They're called 4K because the horizontal resolution is almost 4000 pixels. There's no nonsense about it.

It's actually 3840x2160 pixels, because going with a resolution that is exactly double that of 1920x1080 makes so many things so much simpler for backwards-compatibility reasons; if an OS or app or game or media container really doesn't like resolutions greater than 1920x1080, the OS or the user can just pixel-double and operate it as a 1920x1080 display with really superior sub-pixel geometry and everything will look fine.

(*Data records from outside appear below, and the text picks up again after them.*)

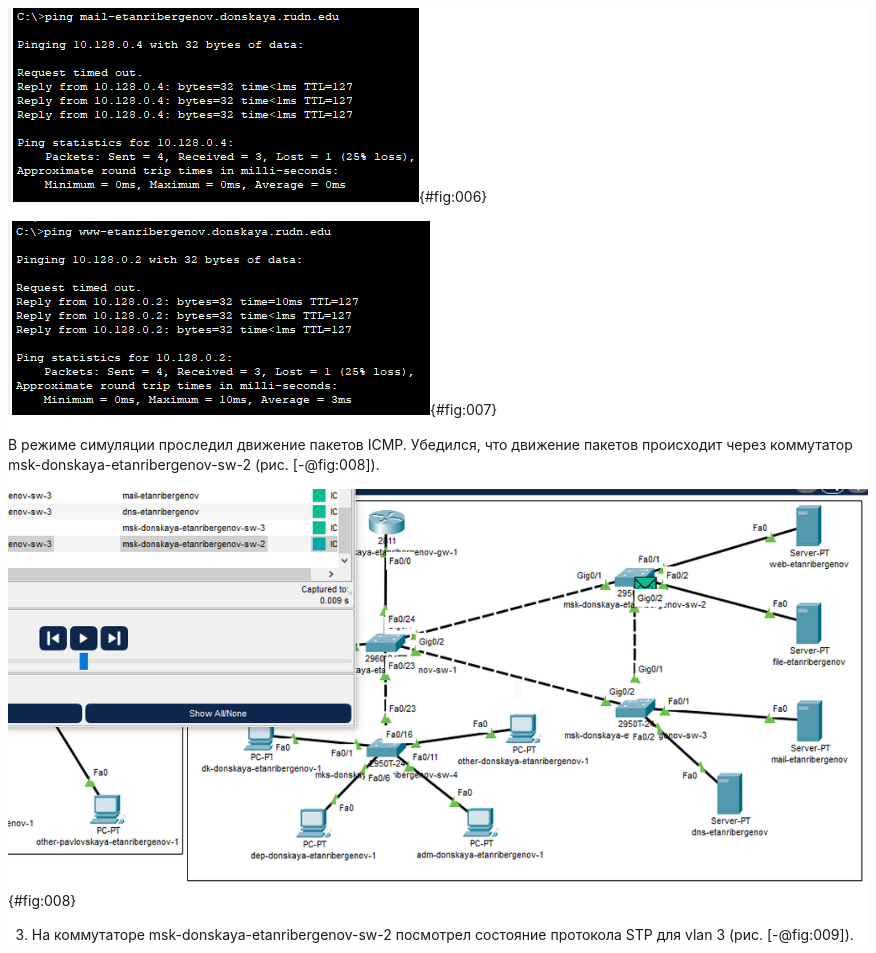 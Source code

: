 ![Пингование сервера mail-etanribergenov](../images/2.1.png){#fig:006}

![Пингование сервера www-etanribergenov](../images/2.2.png){#fig:007}


В режиме симуляции проследил движение пакетов ICMP. Убедился, что движение пакетов происходит через коммутатор msk-donskaya-etanribergenov-sw-2 (рис. [-@fig:008]).

![Движение пакета ICMP через коммутатор 2](../images/2.3.png){#fig:008}



3. На коммутаторе msk-donskaya-etanribergenov-sw-2 посмотрел состояние протокола STP для vlan 3 (рис. [-@fig:009]).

If the term "4K" were really accurate, the horizontal resolution would be 4096 pixels; it could have been called 2160p instead (and maybe will be for TVs) but 4K is the name that stuck because it's easy to say and remember, accuracy be damned.
 
I have a GTX680SLI @2gigs running 7680x1440 and it does not have any issues with the Vram. ALL I have is the AA off but at this pixel rate, it is not needed anyway. I have a feeling that it would also be easier to power a 4k monitor since there is only one monitor instead of three, no eyefinity or surround calculations and screen stretching needs to be made ( the aspect ratio is somewhere reasonable instead of 16:27 like mine) and overall pixels are a bit less than 3x1440p. I would not need to update my video card setup for a 4k screen unless I wanted continuous 60fps with everything on.